### [Problem to solve]
Retype the entries, please, from their first line to the line containing "- **Pembelajaran Mesin**: Menggunakan", exactly and only those lines, minus the pictures.

(Data in this exercise begins)

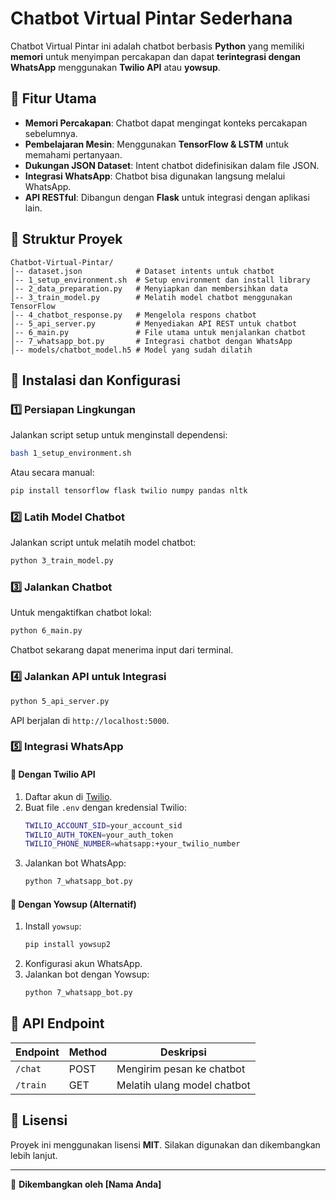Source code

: # Chatbot Virtual Pintar Sederhana

Chatbot Virtual Pintar ini adalah chatbot berbasis **Python** yang memiliki **memori** untuk menyimpan percakapan dan dapat **terintegrasi dengan WhatsApp** menggunakan **Twilio API** atau **yowsup**.

## 🚀 Fitur Utama

- **Memori Percakapan**: Chatbot dapat mengingat konteks percakapan sebelumnya.
- **Pembelajaran Mesin**: Menggunakan **TensorFlow & LSTM** untuk memahami pertanyaan.
- **Dukungan JSON Dataset**: Intent chatbot didefinisikan dalam file JSON.
- **Integrasi WhatsApp**: Chatbot bisa digunakan langsung melalui WhatsApp.
- **API RESTful**: Dibangun dengan **Flask** untuk integrasi dengan aplikasi lain.

## 📂 Struktur Proyek

```
Chatbot-Virtual-Pintar/
│-- dataset.json            # Dataset intents untuk chatbot
│-- 1_setup_environment.sh  # Setup environment dan install library
│-- 2_data_preparation.py   # Menyiapkan dan membersihkan data
│-- 3_train_model.py        # Melatih model chatbot menggunakan TensorFlow
│-- 4_chatbot_response.py   # Mengelola respons chatbot
│-- 5_api_server.py         # Menyediakan API REST untuk chatbot
│-- 6_main.py               # File utama untuk menjalankan chatbot
│-- 7_whatsapp_bot.py       # Integrasi chatbot dengan WhatsApp
│-- models/chatbot_model.h5 # Model yang sudah dilatih
```

## 🔧 Instalasi dan Konfigurasi

### 1️⃣ Persiapan Lingkungan

Jalankan script setup untuk menginstall dependensi:

```sh
bash 1_setup_environment.sh
```

Atau secara manual:

```sh
pip install tensorflow flask twilio numpy pandas nltk
```

### 2️⃣ Latih Model Chatbot

Jalankan script untuk melatih model chatbot:

```sh
python 3_train_model.py
```

### 3️⃣ Jalankan Chatbot

Untuk mengaktifkan chatbot lokal:

```sh
python 6_main.py
```

Chatbot sekarang dapat menerima input dari terminal.

### 4️⃣ Jalankan API untuk Integrasi

```sh
python 5_api_server.py
```

API berjalan di `http://localhost:5000`.

### 5️⃣ Integrasi WhatsApp

#### 🔹 Dengan Twilio API

1. Daftar akun di [Twilio](https://www.twilio.com/whatsapp).
2. Buat file `.env` dengan kredensial Twilio:
   ```sh
   TWILIO_ACCOUNT_SID=your_account_sid
   TWILIO_AUTH_TOKEN=your_auth_token
   TWILIO_PHONE_NUMBER=whatsapp:+your_twilio_number
   ```
3. Jalankan bot WhatsApp:
   ```sh
   python 7_whatsapp_bot.py
   ```

#### 🔹 Dengan Yowsup (Alternatif)

1. Install `yowsup`:
   ```sh
   pip install yowsup2
   ```
2. Konfigurasi akun WhatsApp.
3. Jalankan bot dengan Yowsup:
   ```sh
   python 7_whatsapp_bot.py
   ```

## 📌 API Endpoint

| Endpoint | Method | Deskripsi                   |
| -------- | ------ | --------------------------- |
| `/chat`  | POST   | Mengirim pesan ke chatbot   |
| `/train` | GET    | Melatih ulang model chatbot |

## 📜 Lisensi

Proyek ini menggunakan lisensi **MIT**. Silakan digunakan dan dikembangkan lebih lanjut.

---

🎯 **Dikembangkan oleh [Nama Anda]**
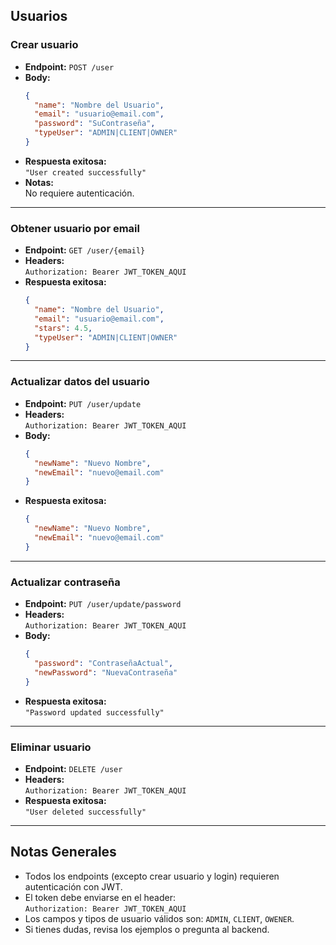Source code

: ## Usuarios

### Crear usuario

- **Endpoint:** `POST /user`
- **Body:**
  ```json
  {
    "name": "Nombre del Usuario",
    "email": "usuario@email.com",
    "password": "SuContraseña",
    "typeUser": "ADMIN|CLIENT|OWNER"
  }
  ```
- **Respuesta exitosa:**  
  `"User created successfully"`
- **Notas:**  
  No requiere autenticación.

---

### Obtener usuario por email

- **Endpoint:** `GET /user/{email}`
- **Headers:**  
  `Authorization: Bearer JWT_TOKEN_AQUI`
- **Respuesta exitosa:**
  ```json
  {
    "name": "Nombre del Usuario",
    "email": "usuario@email.com",
    "stars": 4.5,
    "typeUser": "ADMIN|CLIENT|OWNER"
  }
  ```

---

### Actualizar datos del usuario

- **Endpoint:** `PUT /user/update`
- **Headers:**  
  `Authorization: Bearer JWT_TOKEN_AQUI`
- **Body:**
  ```json
  {
    "newName": "Nuevo Nombre",
    "newEmail": "nuevo@email.com"
  }
  ```
- **Respuesta exitosa:**  
  ```json
  {
    "newName": "Nuevo Nombre",
    "newEmail": "nuevo@email.com"
  }
  ```

---

### Actualizar contraseña

- **Endpoint:** `PUT /user/update/password`
- **Headers:**  
  `Authorization: Bearer JWT_TOKEN_AQUI`
- **Body:**
  ```json
  {
    "password": "ContraseñaActual",
    "newPassword": "NuevaContraseña"
  }
  ```
- **Respuesta exitosa:**  
  `"Password updated successfully"`

---

### Eliminar usuario

- **Endpoint:** `DELETE /user`
- **Headers:**  
  `Authorization: Bearer JWT_TOKEN_AQUI`
- **Respuesta exitosa:**  
  `"User deleted successfully"`

---

## Notas Generales

- Todos los endpoints (excepto crear usuario y login) requieren autenticación con JWT.
- El token debe enviarse en el header:  
  `Authorization: Bearer JWT_TOKEN_AQUI`
- Los campos y tipos de usuario válidos son: `ADMIN`, `CLIENT`, `OWENER`.
- Si tienes dudas, revisa los ejemplos o pregunta al backend.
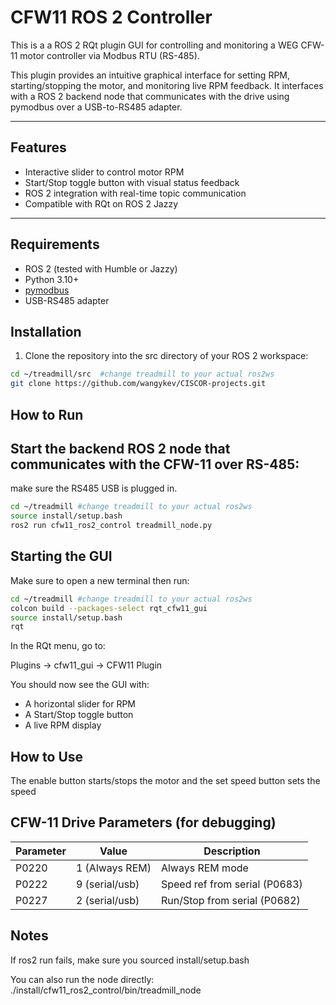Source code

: # CFW11 ROS 2 Controller

This is a a ROS 2 RQt plugin GUI for controlling and monitoring a WEG CFW-11 motor controller via Modbus RTU (RS-485).

This plugin provides an intuitive graphical interface for setting RPM, starting/stopping the motor, and monitoring live RPM feedback. It interfaces with a ROS 2 backend node that communicates with the drive using pymodbus over a USB-to-RS485 adapter.

---

## Features

- Interactive slider to control motor RPM
- Start/Stop toggle button with visual status feedback
- ROS 2 integration with real-time topic communication
- Compatible with RQt on ROS 2 Jazzy

---

## Requirements

- ROS 2 (tested with Humble or Jazzy)
- Python 3.10+
- [pymodbus](https://github.com/pymodbus-dev/pymodbus)
- USB-RS485 adapter

## Installation

1. Clone the repository into the src directory of your ROS 2 workspace:

```bash
cd ~/treadmill/src  #change treadmill to your actual ros2ws
git clone https://github.com/wangykev/CISCOR-projects.git
```


## How to Run

## Start the backend ROS 2 node that communicates with the CFW-11 over RS-485:
make sure the RS485 USB is plugged in. 

```bash
cd ~/treadmill #change treadmill to your actual ros2ws
source install/setup.bash
ros2 run cfw11_ros2_control treadmill_node.py
```

## Starting the GUI

Make sure to open a new terminal then run:
```bash
cd ~/treadmill #change treadmill to your actual ros2ws
colcon build --packages-select rqt_cfw11_gui
source install/setup.bash
rqt
```
In the RQt menu, go to:

Plugins → cfw11_gui → CFW11 Plugin

You should now see the GUI with:
- A horizontal slider for RPM
- A Start/Stop toggle button
- A live RPM display


## How to Use
The enable button starts/stops the motor and the set speed button sets the speed


## CFW-11 Drive Parameters (for debugging)
| Parameter |      Value       |        Description            |
| --------- | -----------------| ----------------------------- |
| P0220     | 1 (Always REM)   | Always REM mode               |
| P0222     | 9 (serial/usb)   | Speed ref from serial (P0683) |
| P0227     | 2 (serial/usb)   | Run/Stop from serial (P0682)  |


## Notes

If ros2 run fails, make sure you sourced install/setup.bash

You can also run the node directly:
./install/cfw11_ros2_control/bin/treadmill_node
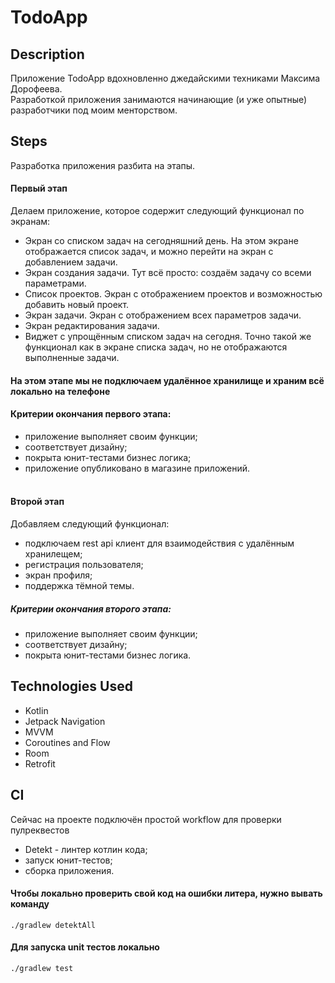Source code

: # TodoApp
## Description
Приложение TodoApp вдохновленно джедайскими техниками Максима Дорофеева. <br />
Разработкой приложения занимаются начинающие (и уже опытные) разработчики под моим менторством.
## Steps <br />
Разработка приложения разбита на этапы. <br />
#### Первый этап <br />
Делаем приложение, которое содержит следующий функционал по экранам:
  - Экран со списком задач на сегодняшний день. На этом экране отображается список задач, и можно перейти на экран с добавлением задачи.
  - Экран создания задачи. Тут всё просто: создаём задачу со всеми параметрами.
  - Список проектов. Экран с отображением проектов и возможностью добавить новый проект.
  - Экран задачи. Экран с отображением всех параметров задачи.
  - Экран редактирования задачи.
  - Виджет с упрощённым списком задач на сегодня. Точно такой же функционал как в экране списка задач, но не отображаются выполненные задачи. <br />
#### На этом этапе мы не подключаем удалённое хранилище и храним всё локально на телефоне <br />
#### Критерии окончания первого этапа: <br />
  * приложение выполняет своим функции;
  * соответствует дизайну;
  * покрыта юнит-тестами бизнес логика;
  * приложение опубликовано в магазине приложений. <br /> <br />
#### Второй этап <br />
Добавляем следующий функционал: <br />
  * подключаем rest api клиент для взаимодействия с удалённым хранилещем;
  * регистрация пользователя;
  * экран профиля;
  * поддержка тёмной темы. <br />
  ##### Критерии окончания второго этапа:
  * приложение выполняет своим функции;
  * соответствует дизайну;
  * покрыта юнит-тестами бизнес логика.
## Technologies Used
* Kotlin
* Jetpack Navigation
* MVVM
* Coroutines and Flow
* Room
* Retrofit
## CI
Сейчас на проекте подключён простой workflow для проверки пулреквестов
* Detekt - линтер котлин кода;
* запуск юнит-тестов;
* сборка приложения. <br />
#### Чтобы локально проверить свой код на ошибки литера, нужно вывать команду
```
./gradlew detektAll
```
#### Для запуска unit тестов локально
```
./gradlew test
```

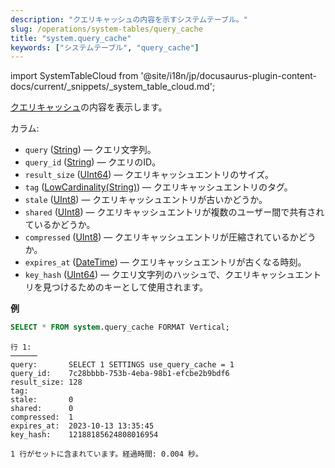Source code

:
 ```yaml
---
description: "クエリキャッシュの内容を示すシステムテーブル。"
slug: /operations/system-tables/query_cache
title: "system.query_cache"
keywords: ["システムテーブル", "query_cache"]
---
```

import SystemTableCloud from '@site/i18n/jp/docusaurus-plugin-content-docs/current/_snippets/_system_table_cloud.md';

<SystemTableCloud/>

[クエリキャッシュ](../query-cache.md)の内容を表示します。

カラム:

- `query` ([String](../../sql-reference/data-types/string.md)) — クエリ文字列。
- `query_id` ([String](../../sql-reference/data-types/string.md)) — クエリのID。
- `result_size` ([UInt64](/sql-reference/data-types/int-uint#integer-ranges)) — クエリキャッシュエントリのサイズ。
- `tag` ([LowCardinality(String)](../../sql-reference/data-types/lowcardinality.md)) — クエリキャッシュエントリのタグ。
- `stale` ([UInt8](../../sql-reference/data-types/int-uint.md)) — クエリキャッシュエントリが古いかどうか。
- `shared` ([UInt8](../../sql-reference/data-types/int-uint.md)) — クエリキャッシュエントリが複数のユーザー間で共有されているかどうか。
- `compressed` ([UInt8](../../sql-reference/data-types/int-uint.md)) — クエリキャッシュエントリが圧縮されているかどうか。
- `expires_at` ([DateTime](../../sql-reference/data-types/datetime.md)) — クエリキャッシュエントリが古くなる時刻。
- `key_hash` ([UInt64](/sql-reference/data-types/int-uint#integer-ranges)) — クエリ文字列のハッシュで、クエリキャッシュエントリを見つけるためのキーとして使用されます。

**例**

``` sql
SELECT * FROM system.query_cache FORMAT Vertical;
```

``` text
行 1:
──────
query:       SELECT 1 SETTINGS use_query_cache = 1
query_id:    7c28bbbb-753b-4eba-98b1-efcbe2b9bdf6
result_size: 128
tag:
stale:       0
shared:      0
compressed:  1
expires_at:  2023-10-13 13:35:45
key_hash:    12188185624808016954

1 行がセットに含まれています。経過時間: 0.004 秒。
```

(Data in this exercise ends)

### [Answer space]
Source code

: # Chatbot Virtual Pintar Sederhana

Chatbot Virtual Pintar ini adalah chatbot berbasis **Python** yang memiliki **memori** untuk menyimpan percakapan dan dapat **terintegrasi dengan WhatsApp** menggunakan **Twilio API** atau **yowsup**.

## 🚀 Fitur Utama

- **Memori Percakapan**: Chatbot dapat mengingat konteks percakapan sebelumnya.
- **Pembelajaran Mesin**: Menggunakan **TensorFlow & LSTM** untuk memahami pertanyaan.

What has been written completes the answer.